One of the most disturbing things any high American official has ever said in public was Defense Secretary Donald Rumsfeld's comment on CNN's Hunt Novak & Shields program on 12/01/01. Robert Novak - the same Novak who's so much in the news over the Wilson/Plame scandal - asked Rummy about reports of killings of prisoners-of-war by the Afghan Northern Alliance troops who the US was supporting:
Do you feel, Mr. Secretary, there is a problem, however, when apparently most of the prisoners, all of the prisoners, are in the hands of the Northern Alliance, which I don't believe signed the Geneva Convention and are not the nicest guys in the world? Does that bother you at all?The premise of Novak's question was flawed from the start. The body of international law which is often referred to by the shorthand "Geneva Convention" applies to all belligerents in a war, whether they have formally agreed to them or not. But Afghanistan is a formal signatory to the Geneva Convention. And the Northern Alliance at that time was recognized by the US, the UN and almost all countries of the world as the legitimate government of Afghanistan.

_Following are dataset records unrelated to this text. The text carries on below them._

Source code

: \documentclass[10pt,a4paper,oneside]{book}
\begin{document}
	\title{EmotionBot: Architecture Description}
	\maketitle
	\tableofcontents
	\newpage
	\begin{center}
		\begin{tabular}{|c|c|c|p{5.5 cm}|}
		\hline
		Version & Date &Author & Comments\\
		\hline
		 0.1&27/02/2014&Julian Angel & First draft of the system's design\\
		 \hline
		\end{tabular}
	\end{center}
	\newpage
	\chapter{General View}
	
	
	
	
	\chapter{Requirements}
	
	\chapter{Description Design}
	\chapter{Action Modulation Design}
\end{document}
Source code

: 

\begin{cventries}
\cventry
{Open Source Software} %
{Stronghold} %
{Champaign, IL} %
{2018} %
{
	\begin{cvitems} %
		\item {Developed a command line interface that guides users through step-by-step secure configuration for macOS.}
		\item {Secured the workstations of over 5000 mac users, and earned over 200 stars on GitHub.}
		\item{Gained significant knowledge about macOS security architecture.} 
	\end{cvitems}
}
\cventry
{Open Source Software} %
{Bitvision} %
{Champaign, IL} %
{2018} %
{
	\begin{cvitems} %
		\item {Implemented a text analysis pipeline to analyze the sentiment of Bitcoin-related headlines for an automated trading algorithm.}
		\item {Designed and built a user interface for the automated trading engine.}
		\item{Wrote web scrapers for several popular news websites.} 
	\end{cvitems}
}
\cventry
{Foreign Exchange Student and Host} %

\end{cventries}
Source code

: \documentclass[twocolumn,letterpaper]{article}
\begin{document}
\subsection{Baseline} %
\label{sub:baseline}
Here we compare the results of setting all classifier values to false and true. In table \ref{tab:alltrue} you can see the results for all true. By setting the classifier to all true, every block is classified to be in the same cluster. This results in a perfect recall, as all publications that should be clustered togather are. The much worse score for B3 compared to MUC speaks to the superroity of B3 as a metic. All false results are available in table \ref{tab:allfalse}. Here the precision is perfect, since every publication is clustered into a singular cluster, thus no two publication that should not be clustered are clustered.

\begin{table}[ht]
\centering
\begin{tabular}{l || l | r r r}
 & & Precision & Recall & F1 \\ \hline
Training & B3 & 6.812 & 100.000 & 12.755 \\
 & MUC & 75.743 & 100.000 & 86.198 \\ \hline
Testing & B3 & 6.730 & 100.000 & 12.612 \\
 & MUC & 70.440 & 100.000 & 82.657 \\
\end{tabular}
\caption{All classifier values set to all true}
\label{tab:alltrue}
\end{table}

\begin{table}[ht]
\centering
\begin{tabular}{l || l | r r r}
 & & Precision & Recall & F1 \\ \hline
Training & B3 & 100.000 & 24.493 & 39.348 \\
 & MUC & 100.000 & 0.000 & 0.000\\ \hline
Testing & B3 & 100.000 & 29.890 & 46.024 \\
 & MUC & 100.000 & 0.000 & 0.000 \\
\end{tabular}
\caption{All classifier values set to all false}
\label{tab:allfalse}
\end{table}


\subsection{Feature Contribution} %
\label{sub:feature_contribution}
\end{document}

Rummy replied first by referring to the deaths in the 9/11 attacks. And he continued:
The fact that they [the Northern Alliance] don't happen to subscribe to some convention that we do or that other countries do is a fact. It is also a fact that we have to stop those terrorists from killing more Americans. And I don't feel even the slightest problem in working with the Northern Alliance to achieve that end.Any defense minister in any other country in the democratic world who had publicly sneered at the Geneva Convention laws as "some convention" and brushed off well-sourced press reports of deliberate murder of POWs by their allies would likely have been forced to resign within 24 hours or less.

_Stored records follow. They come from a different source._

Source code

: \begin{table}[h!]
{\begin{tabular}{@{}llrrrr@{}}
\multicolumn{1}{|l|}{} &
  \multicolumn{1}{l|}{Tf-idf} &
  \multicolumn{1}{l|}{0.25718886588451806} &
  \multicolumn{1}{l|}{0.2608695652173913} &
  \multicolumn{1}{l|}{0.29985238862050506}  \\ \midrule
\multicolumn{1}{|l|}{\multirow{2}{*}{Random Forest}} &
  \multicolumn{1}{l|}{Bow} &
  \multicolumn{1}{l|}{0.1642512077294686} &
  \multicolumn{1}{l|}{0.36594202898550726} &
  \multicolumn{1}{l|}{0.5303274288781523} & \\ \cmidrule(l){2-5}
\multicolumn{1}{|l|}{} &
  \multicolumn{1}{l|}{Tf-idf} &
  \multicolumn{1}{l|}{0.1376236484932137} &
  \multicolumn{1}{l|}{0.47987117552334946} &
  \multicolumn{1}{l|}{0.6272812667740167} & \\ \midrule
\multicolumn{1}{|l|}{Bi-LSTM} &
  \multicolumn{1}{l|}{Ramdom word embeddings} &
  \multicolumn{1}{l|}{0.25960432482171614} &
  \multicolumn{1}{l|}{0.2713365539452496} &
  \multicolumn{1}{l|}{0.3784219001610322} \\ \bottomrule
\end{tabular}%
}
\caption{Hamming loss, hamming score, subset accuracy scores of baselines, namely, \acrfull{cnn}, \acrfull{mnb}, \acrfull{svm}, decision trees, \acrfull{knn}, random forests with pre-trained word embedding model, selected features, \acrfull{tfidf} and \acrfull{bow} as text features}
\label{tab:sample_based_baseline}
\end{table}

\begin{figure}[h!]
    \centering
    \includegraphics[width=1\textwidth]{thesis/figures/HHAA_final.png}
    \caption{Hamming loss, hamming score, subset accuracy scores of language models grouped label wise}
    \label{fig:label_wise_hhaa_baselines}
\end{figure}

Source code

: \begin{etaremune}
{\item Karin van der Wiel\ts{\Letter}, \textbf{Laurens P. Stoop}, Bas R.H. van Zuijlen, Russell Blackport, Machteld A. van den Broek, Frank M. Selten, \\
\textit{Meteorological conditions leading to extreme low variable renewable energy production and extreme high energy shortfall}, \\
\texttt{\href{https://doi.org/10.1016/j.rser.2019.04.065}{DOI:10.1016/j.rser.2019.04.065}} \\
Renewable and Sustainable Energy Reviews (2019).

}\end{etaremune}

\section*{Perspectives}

We now know that US Special Forces were fighting very closely together with Northern Alliance troops, often giving them very detailed tactical direction in battles. So that makes Rummy's cavalier attitude toward atrocities and violations of international law all the more disturbing.
As reports mount of questionable shootings of civilians in Iraq, I've often thought of Rummy's comment then and the kind of signal it sent to US commanders and soldiers and to our allies.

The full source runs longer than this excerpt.